Das Haus Parfums de Marly (PdM) hat seinen Stil in den letzten Jahren stark geändert. Und zwar vom gewagten Oldschool Style zum modernen Massengeschmack. Eigentlich betrachte ich PdM nicht mehr als Nischenmarke, auch wenn sie für ihre Kreationen Nischen-Preise aufrufen. Mit den neuen Werken des Hauses kann ich nichts anfangen. Sie sind nicht schlecht, aber berühren mich nicht. Na ja, dann freue ich mich eben an deren älteren Düften Lippizan (2010) und Godolphin (2011). Diese kann ich allen Liebhabern von Oldschool-haften Gentleman-Düften nur ans Herz legen.
So sind nun "Lippizan" und diese Rezension eine Liebeserklärung an den Dufttyp des grün-ledrigen Chypres. Das erinnert mich an Shakespeare (aus "Der Widerspenstigen Zähmung): "Ich schmacht', ich brenn', ich sterbe!" Na ja, zu sterben braucht man wegen diesem phantastischen Duft ja nicht gleich, aber ein olfaktorischer "kleiner Tod" ("petite mort") ist schon angebracht.
Seit acht Jahren befindet sich der Lippizaner in meinem Stall, äh, Parfümschrank. Gut fand ich ihn immer. Allerdings erst mit der Zeit - insbesondere in den letzten Monaten - habe ich Liebe zu ihm entwickelt. Offen gestanden, hatte ich ihn zuvor nicht wirklich verstanden. Es ist also wieder einmal (siehe etwa Citrus Paradisi) ein Duft, bei dem es "Klick!" machen muss, um seine Schönheit erfassen zu können.

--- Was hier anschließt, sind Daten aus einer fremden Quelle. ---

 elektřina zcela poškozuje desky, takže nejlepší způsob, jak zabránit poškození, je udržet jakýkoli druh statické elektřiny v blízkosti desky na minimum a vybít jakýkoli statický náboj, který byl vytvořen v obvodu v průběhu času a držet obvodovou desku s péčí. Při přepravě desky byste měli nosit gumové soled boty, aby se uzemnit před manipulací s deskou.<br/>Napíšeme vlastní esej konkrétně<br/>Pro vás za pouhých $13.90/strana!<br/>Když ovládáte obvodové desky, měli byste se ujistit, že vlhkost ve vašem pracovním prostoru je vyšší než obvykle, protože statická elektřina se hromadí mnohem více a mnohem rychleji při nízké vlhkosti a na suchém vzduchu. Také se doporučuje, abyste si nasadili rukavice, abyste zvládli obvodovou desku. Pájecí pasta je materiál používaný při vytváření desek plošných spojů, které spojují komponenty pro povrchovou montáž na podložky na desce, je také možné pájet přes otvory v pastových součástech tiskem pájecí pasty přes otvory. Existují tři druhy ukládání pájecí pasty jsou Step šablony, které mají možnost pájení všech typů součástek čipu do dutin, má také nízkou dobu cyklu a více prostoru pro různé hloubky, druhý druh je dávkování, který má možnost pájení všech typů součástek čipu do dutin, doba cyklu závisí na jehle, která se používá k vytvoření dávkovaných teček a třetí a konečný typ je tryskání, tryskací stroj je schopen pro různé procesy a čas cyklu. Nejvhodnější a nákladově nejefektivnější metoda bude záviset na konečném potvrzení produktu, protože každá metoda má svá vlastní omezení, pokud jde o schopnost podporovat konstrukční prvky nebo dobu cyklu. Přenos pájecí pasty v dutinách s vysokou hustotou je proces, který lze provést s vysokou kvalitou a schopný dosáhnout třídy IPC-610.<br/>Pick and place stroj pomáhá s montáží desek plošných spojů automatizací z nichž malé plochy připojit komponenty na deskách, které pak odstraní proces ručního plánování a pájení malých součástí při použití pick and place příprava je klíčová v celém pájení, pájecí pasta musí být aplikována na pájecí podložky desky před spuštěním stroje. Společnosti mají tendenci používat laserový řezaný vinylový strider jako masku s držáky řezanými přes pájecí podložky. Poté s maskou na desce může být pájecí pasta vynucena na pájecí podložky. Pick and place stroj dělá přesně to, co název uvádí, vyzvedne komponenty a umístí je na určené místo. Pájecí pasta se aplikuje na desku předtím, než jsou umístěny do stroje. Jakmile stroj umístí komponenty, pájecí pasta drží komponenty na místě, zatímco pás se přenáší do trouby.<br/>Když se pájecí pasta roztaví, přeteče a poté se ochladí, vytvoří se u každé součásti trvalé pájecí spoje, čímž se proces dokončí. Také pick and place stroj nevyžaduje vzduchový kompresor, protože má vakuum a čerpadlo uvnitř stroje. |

"Lippizan" ist ein Oldschool-hafter Vertreter der grün-ledrigen Chypres. Wie Ihr Parfüm-Aficionados freilich wisst, ist ein Chypre ein klassisches Duftkonzept, welches zitrisch eröffnet und sich über ein florales Herz zu einer Rasierwasser-Basis (aus Eichenmoos, Labdanum und Patchouli) entwickelt. Es gibt zahlreiche Spielarten davon, z.B. durch Zugabe von Ledernoten. Das passt prima zu etwas Fougère-haften grünen Noten wie Basilikum oder Estragon. Dann hat man ein grün-ledriges Chypre. Dabei können die zitrischen Noten gänzlich durch grüne ersetzt oder durch diese ergänzt werden. Bei "Lippizan" ist Letzteres der Fall, d.h. es sind sowohl zitrische als auch grüne Noten enthalten.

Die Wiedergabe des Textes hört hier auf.